=== Task to complete ===
With pictures omitted, restate the data word for word.

========================================================================

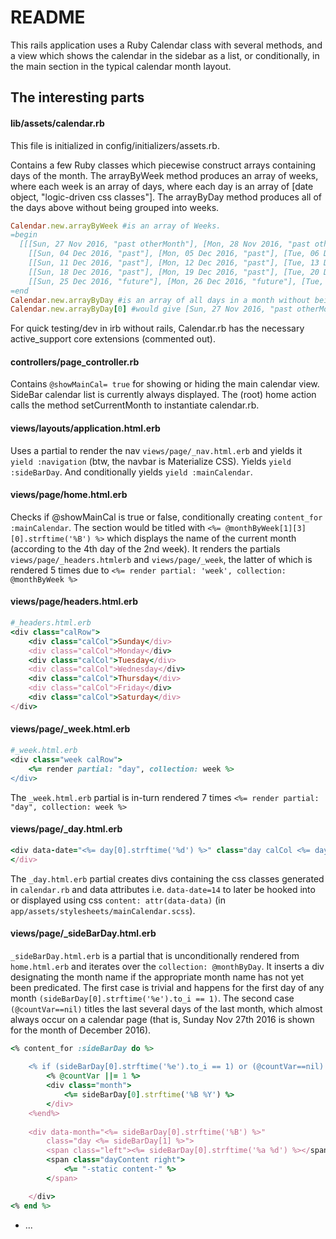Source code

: # README
This rails application uses a Ruby Calendar class with several methods, and a view which shows the calendar in the sidebar as a list, or conditionally, in the main section in the typical calendar month layout. 

## The interesting parts
#### lib/assets/calendar.rb
This file is initialized in config/initializers/assets.rb.

Contains a few Ruby classes which piecewise construct arrays containing days of the month.
The arrayByWeek method produces an array of weeks, where each week is an array of days, where each day is an array of [date object, "logic-driven css classes"]. 
The arrayByDay method produces all of the days above without being grouped into weeks.
```Ruby 
Calendar.new.arrayByWeek #is an array of Weeks.
=begin 
  [[[Sun, 27 Nov 2016, "past otherMonth"], [Mon, 28 Nov 2016, "past otherMonth"], [Tue, 29 Nov 2016, "past otherMonth"], [Wed, 30 Nov 2016, "past otherMonth"], [Thu, 01 Dec 2016, "past"], [Fri, 02 Dec 2016, "past"], [Sat, 03 Dec 2016, "past"]],
    [[Sun, 04 Dec 2016, "past"], [Mon, 05 Dec 2016, "past"], [Tue, 06 Dec 2016, "past"], [Wed, 07 Dec 2016, "past"], [Thu, 08 Dec 2016, "past"], [Fri, 09 Dec 2016, "past"], [Sat, 10 Dec 2016, "past"]],
    [[Sun, 11 Dec 2016, "past"], [Mon, 12 Dec 2016, "past"], [Tue, 13 Dec 2016, "past"], [Wed, 14 Dec 2016, "past"], [Thu, 15 Dec 2016, "past"], [Fri, 16 Dec 2016, "past"], [Sat, 17 Dec 2016, "past"]],
    [[Sun, 18 Dec 2016, "past"], [Mon, 19 Dec 2016, "past"], [Tue, 20 Dec 2016, "past"], [Wed, 21 Dec 2016, "today"], [Thu, 22 Dec 2016, "future"], [Fri, 23 Dec 2016, "future"], [Sat, 24 Dec 2016, "future"]],
    [[Sun, 25 Dec 2016, "future"], [Mon, 26 Dec 2016, "future"], [Tue, 27 Dec 2016, "future"], [Wed, 28 Dec 2016, "future"], [Thu, 29 Dec 2016, "future"], [Fri, 30 Dec 2016, "future"], [Sat, 31 Dec 2016, "future"]]]
=end
Calendar.new.arrayByDay #is an array of all days in a month without being grouped into weeks.
Calendar.new.arrayByDay[0] #would give [Sun, 27 Nov 2016, "past otherMonth"]
```
For quick testing/dev in irb without rails, Calendar.rb has the necessary active_support core extensions (commented out).

#### controllers/page_controller.rb
Contains `@showMainCal= true` for showing or hiding the main calendar view. SideBar calendar list is currently always displayed. 
The (root) home action calls the method setCurrentMonth to instantiate calendar.rb.

#### views/layouts/application.html.erb
Uses a partial to render the nav `views/page/_nav.html.erb` and yields it `yield :navigation` (btw, the navbar is Materialize CSS).
  Yields `yield :sideBarDay`.
  And conditionally  yields `yield :mainCalendar`.

#### views/page/home.html.erb
Checks if @showMainCal is true or false, conditionally creating `content_for :mainCalendar`. The section would be titled with `<%= @monthByWeek[1][3][0].strftime('%B') %>` which displays the name of the current month (according to the 4th day of the 2nd week). It renders the partials `views/page/_headers.htmlerb` and `views/page/_week`, the latter of which is rendered 5 times due to `<%= render partial: 'week', collection: @monthByWeek %>`
#### views/page/headers.html.erb
```Ruby
#_headers.html.erb
<div class="calRow">
	<div class="calCol">Sunday</div>
	<div class="calCol">Monday</div>
	<div class="calCol">Tuesday</div>
	<div class="calCol">Wednesday</div>
	<div class="calCol">Thursday</div>
	<div class="calCol">Friday</div>
	<div class="calCol">Saturday</div>
</div>
```
#### views/page/_week.html.erb
```Ruby
#_week.html.erb
<div class="week calRow">
	<%= render partial: "day", collection: week %>
</div>
```
The `_week.html.erb` partial is in-turn rendered 7 times `<%= render partial: "day", collection: week %>`
#### views/page/_day.html.erb
```Ruby
<div data-date="<%= day[0].strftime('%d') %>" class="day calCol <%= day[1] %>">
</div>
```
The `_day.html.erb` partial creates divs containing the css classes generated in `calendar.rb` and data attributes i.e. `data-date=14` to later be hooked into or displayed using css `content: attr(data-data)` (in `app/assets/stylesheets/mainCalendar.scss`).
#### views/page/_sideBarDay.html.erb
`_sideBarDay.html.erb` is a partial that is unconditionally rendered from `home.html.erb` and iterates over the `collection: @monthByDay`. It inserts a div designating the month name if the appropriate month name has not yet been predicated. The first case is trivial and happens for the first day of any month `(sideBarDay[0].strftime('%e').to_i == 1)`. The second case `(@countVar==nil)` titles the last several days of the last month, which almost always occur on a calendar page (that is, Sunday Nov 27th 2016 is shown for the month of December 2016).
```Ruby
<% content_for :sideBarDay do %>
	
	<% if (sideBarDay[0].strftime('%e').to_i == 1) or (@countVar==nil)  %>
		<% @countVar ||= 1 %>
		<div class="month">
			<%= sideBarDay[0].strftime('%B %Y') %>
		</div>
	<%end%> 
	
	<div data-month="<%= sideBarDay[0].strftime('%B') %>" 
		class="day <%= sideBarDay[1] %>">
		<span class="left"><%= sideBarDay[0].strftime('%a %d') %></span>
		<span class="dayContent right">
			<%= "-static content-" %>
		</span>

	</div>
<% end %>
```


* ...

========================================================================

=== Task response ===
Source code

: # README
This rails application uses a Ruby Calendar class with several methods, and a view which shows the calendar in the sidebar as a list, or conditionally, in the main section in the typical calendar month layout. 

## The interesting parts
#### lib/assets/calendar.rb
This file is initialized in config/initializers/assets.rb.

Contains a few Ruby classes which piecewise construct arrays containing days of the month.
The arrayByWeek method produces an array of weeks, where each week is an array of days, where each day is an array of [date object, "logic-driven css classes"]. 
The arrayByDay method produces all of the days above without being grouped into weeks.
```Ruby 
Calendar.new.arrayByWeek #is an array of Weeks.
=begin 
  [[[Sun, 27 Nov 2016, "past otherMonth"], [Mon, 28 Nov 2016, "past otherMonth"], [Tue, 29 Nov 2016, "past otherMonth"], [Wed, 30 Nov 2016, "past otherMonth"], [Thu, 01 Dec 2016, "past"], [Fri, 02 Dec 2016, "past"], [Sat, 03 Dec 2016, "past"]],
    [[Sun, 04 Dec 2016, "past"], [Mon, 05 Dec 2016, "past"], [Tue, 06 Dec 2016, "past"], [Wed, 07 Dec 2016, "past"], [Thu, 08 Dec 2016, "past"], [Fri, 09 Dec 2016, "past"], [Sat, 10 Dec 2016, "past"]],
    [[Sun, 11 Dec 2016, "past"], [Mon, 12 Dec 2016, "past"], [Tue, 13 Dec 2016, "past"], [Wed, 14 Dec 2016, "past"], [Thu, 15 Dec 2016, "past"], [Fri, 16 Dec 2016, "past"], [Sat, 17 Dec 2016, "past"]],
    [[Sun, 18 Dec 2016, "past"], [Mon, 19 Dec 2016, "past"], [Tue, 20 Dec 2016, "past"], [Wed, 21 Dec 2016, "today"], [Thu, 22 Dec 2016, "future"], [Fri, 23 Dec 2016, "future"], [Sat, 24 Dec 2016, "future"]],
    [[Sun, 25 Dec 2016, "future"], [Mon, 26 Dec 2016, "future"], [Tue, 27 Dec 2016, "future"], [Wed, 28 Dec 2016, "future"], [Thu, 29 Dec 2016, "future"], [Fri, 30 Dec 2016, "future"], [Sat, 31 Dec 2016, "future"]]]
=end
Calendar.new.arrayByDay #is an array of all days in a month without being grouped into weeks.
Calendar.new.arrayByDay[0] #would give [Sun, 27 Nov 2016, "past otherMonth"]
```
For quick testing/dev in irb without rails, Calendar.rb has the necessary active_support core extensions (commented out).

#### controllers/page_controller.rb
Contains `@showMainCal= true` for showing or hiding the main calendar view. SideBar calendar list is currently always displayed. 
The (root) home action calls the method setCurrentMonth to instantiate calendar.rb.

#### views/layouts/application.html.erb
Uses a partial to render the nav `views/page/_nav.html.erb` and yields it `yield :navigation` (btw, the navbar is Materialize CSS).
  Yields `yield :sideBarDay`.
  And conditionally  yields `yield :mainCalendar`.

#### views/page/home.html.erb
Checks if @showMainCal is true or false, conditionally creating `content_for :mainCalendar`. The section would be titled with `<%= @monthByWeek[1][3][0].strftime('%B') %>` which displays the name of the current month (according to the 4th day of the 2nd week). It renders the partials `views/page/_headers.htmlerb` and `views/page/_week`, the latter of which is rendered 5 times due to `<%= render partial: 'week', collection: @monthByWeek %>`
#### views/page/headers.html.erb
```Ruby
#_headers.html.erb
<div class="calRow">
	<div class="calCol">Sunday</div>
	<div class="calCol">Monday</div>
	<div class="calCol">Tuesday</div>
	<div class="calCol">Wednesday</div>
	<div class="calCol">Thursday</div>
	<div class="calCol">Friday</div>
	<div class="calCol">Saturday</div>
</div>
```
#### views/page/_week.html.erb
```Ruby
#_week.html.erb
<div class="week calRow">
	<%= render partial: "day", collection: week %>
</div>
```
The `_week.html.erb` partial is in-turn rendered 7 times `<%= render partial: "day", collection: week %>`
#### views/page/_day.html.erb
```Ruby
<div data-date="<%= day[0].strftime('%d') %>" class="day calCol <%= day[1] %>">
</div>
```
The `_day.html.erb` partial creates divs containing the css classes generated in `calendar.rb` and data attributes i.e. `data-date=14` to later be hooked into or displayed using css `content: attr(data-data)` (in `app/assets/stylesheets/mainCalendar.scss`).
#### views/page/_sideBarDay.html.erb
`_sideBarDay.html.erb` is a partial that is unconditionally rendered from `home.html.erb` and iterates over the `collection: @monthByDay`. It inserts a div designating the month name if the appropriate month name has not yet been predicated. The first case is trivial and happens for the first day of any month `(sideBarDay[0].strftime('%e').to_i == 1)`. The second case `(@countVar==nil)` titles the last several days of the last month, which almost always occur on a calendar page (that is, Sunday Nov 27th 2016 is shown for the month of December 2016).
```Ruby
<% content_for :sideBarDay do %>
	
	<% if (sideBarDay[0].strftime('%e').to_i == 1) or (@countVar==nil)  %>
		<% @countVar ||= 1 %>
		<div class="month">
			<%= sideBarDay[0].strftime('%B %Y') %>
		</div>
	<%end%> 
	
	<div data-month="<%= sideBarDay[0].strftime('%B') %>" 
		class="day <%= sideBarDay[1] %>">
		<span class="left"><%= sideBarDay[0].strftime('%a %d') %></span>
		<span class="dayContent right">
			<%= "-static content-" %>
		</span>

	</div>
<% end %>
```


* ...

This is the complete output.